01 março, 2006

Mais uma...

Bêbados equilibristas
Marco Pezão
O carnaval está por acontecer no sábado, 25 de fevereiro de 2006, com a vinda da banda Radical Livre para tocar na praça Luiz Gonzaga, em Taboão.
Carnaval, mesmo, lembro da infância, começava às sextas feiras e pelas ruas havia cordões de gente fantasiada. As marchas carnavalescas tocando no rádio. Bailes, confetes e serpentinas, cheiro de lança perfume, e a molecada armada de seringas atirando finos jatos d’água.
Compreendi mais tarde que o carnaval era sinônimo de minha liberdade. De cantar, pular, rir, conhecer garotas e fazer amor. Minha mãe dizia que o diabo ficava a solta nesses dias. E que os pierrôs e colombinas teriam o ano inteiro pela frente para se arrependerem. Mas valia a pena arriscar.
Contorno lembranças em volta da praça, os barraqueiros preparam o comércio de bebidas e salgados. É cedo no final da tarde. Mas não tão cedo para o trio de homens que chama atenção a um canto da calçada. Não que estivessem bagunçando, pelo contrário, quietos, praticamente estáticos. Dois deles, horizontalmente de costas ao chão. E o outro sentado na muretinha, observando-os em vago semblante.
Olhares e disfarçados risos acompanham a cena aparentemente imutável. Depois de longos minutos, um deles se curva e estende os braços. O que estava sentado ofereceu as mãos. O esforço foi breve e sem conseqüência, daí o retorno aos pontos de origem.
Os acordes de som preparam a entrada da banda. A cantora que fora do palco não tinha mais que 1m60 e nem aparente sotaque, de posse do microfone se transforma em meio ao jogo de luzes. O axé vem possuído de voz forte, carregado no linguajar baiano. O requebro do quadril no arretado e apertado shortinho jeans amparado em pernas modeladas, não mais modestas, dão a impressão de outra mulher, outra pessoa. Acho que é coisa de artista, mesmo.
E no decorrer de duas horas, a praça se fez lotada e tomada. Eletricamente sintonizada em tantas cabeças a balançar os ritmos mais diversos. Rock, pop, sambas, music, lentas, forró, baião. Batidas de maracujá, meias de seda, capetas, abaxavi, amendoim. Sanduíches de pernil, calabreza, espetinhos e hot dog.
Disposto a tomar uma cerveja fui no bar. Eram três moças, que, ao me verem, uma delas falou: “Tira fotografia nossa”. A outra: ”Dá um real para ajudar na despesa”. E a terceira não disse nada, porém, estava esquisita naquele saiote branco e curto.

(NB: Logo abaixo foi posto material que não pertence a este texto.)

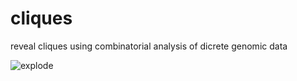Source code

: # cliques
reveal cliques using combinatorial analysis of dicrete genomic data

![explode](https://cloud.githubusercontent.com/assets/6063192/7311412/eeab7c46-e9f0-11e4-9f14-2109dce459aa.png)
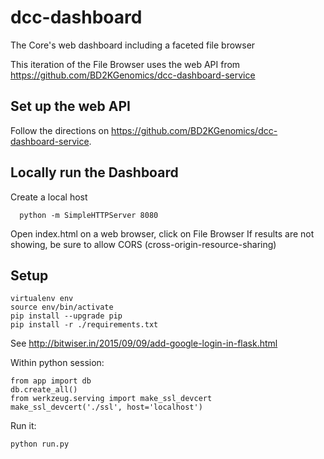 # dcc-dashboard
The Core's web dashboard including a faceted file browser

This iteration of the File Browser uses the web API from https://github.com/BD2KGenomics/dcc-dashboard-service

## Set up the web API
Follow the directions on https://github.com/BD2KGenomics/dcc-dashboard-service.

## Locally run the Dashboard
Create a local host

      python -m SimpleHTTPServer 8080

Open index.html on a web browser, click on File Browser
If results are not showing, be sure to allow CORS (cross-origin-resource-sharing)

## Setup

    virtualenv env
    source env/bin/activate
    pip install --upgrade pip
    pip install -r ./requirements.txt

See http://bitwiser.in/2015/09/09/add-google-login-in-flask.html

Within python session:

    from app import db
    db.create_all()
    from werkzeug.serving import make_ssl_devcert
    make_ssl_devcert('./ssl', host='localhost')

Run it:

    python run.py
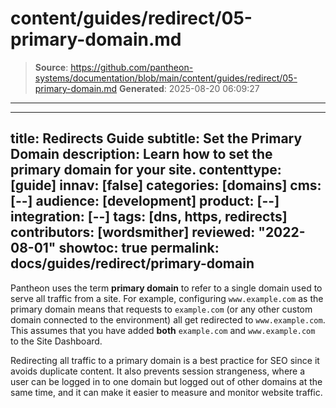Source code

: # content/guides/redirect/05-primary-domain.md

> **Source**: https://github.com/pantheon-systems/documentation/blob/main/content/guides/redirect/05-primary-domain.md
> **Generated**: 2025-08-20 06:09:27

---

---
title: Redirects Guide
subtitle: Set the Primary Domain
description: Learn how to set the primary domain for your site.
contenttype: [guide]
innav: [false]
categories: [domains]
cms: [--]
audience: [development]
product: [--]
integration: [--]
tags: [dns, https, redirects]
contributors: [wordsmither]
reviewed: "2022-08-01"
showtoc: true
permalink: docs/guides/redirect/primary-domain
---

Pantheon uses the term **primary domain** to refer to a single domain used to serve all traffic from a site. For example, configuring `www.example.com` as the primary domain means that requests to `example.com` (or any other custom domain connected to the environment) all get redirected to `www.example.com`. This assumes that you have added **both** `example.com` and `www.example.com` to the Site Dashboard.

Redirecting all traffic to a primary domain is a best practice for SEO since it avoids duplicate content. It also prevents session strangeness, where a user can be logged in to one domain but logged out of other domains at the same time, and it can make it easier to measure and monitor website traffic.

<Partial file="primary-domain.md" />

<Partial file="remove-primary-domain.md" />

Sem dinheiro, mas, gentil. Pedi uma Brahma para dividirmos. Sobre a mais falante, de seios salientes afora da blusinha, conclui: “Impossível serem falsos. É mulher”. A outra é alta, bonita, discreta e melhor vestida. Esboçou sorrisos e me deixou na dúvida: “Será que é o que se vê?” E quanto a que se mantinha calada, tive certeza: “É pura ilusão de ótica”. Voltei à rua, e finalmente a execução da famosa marchinha tornou possível o sábado de carnaval. Enquanto, deitados no chão, os bêbados com braços erguidos e mãos espalmadas pareciam pedir amparo ao mundo girando à volta e acima. Certifiquei, porém, que, imaginariamente, equilibravam bandejas cheias de copos cheios; pois, quase inaudíveis, cantavam “Mamãe eu quero mamar”, diante do companheiro observador.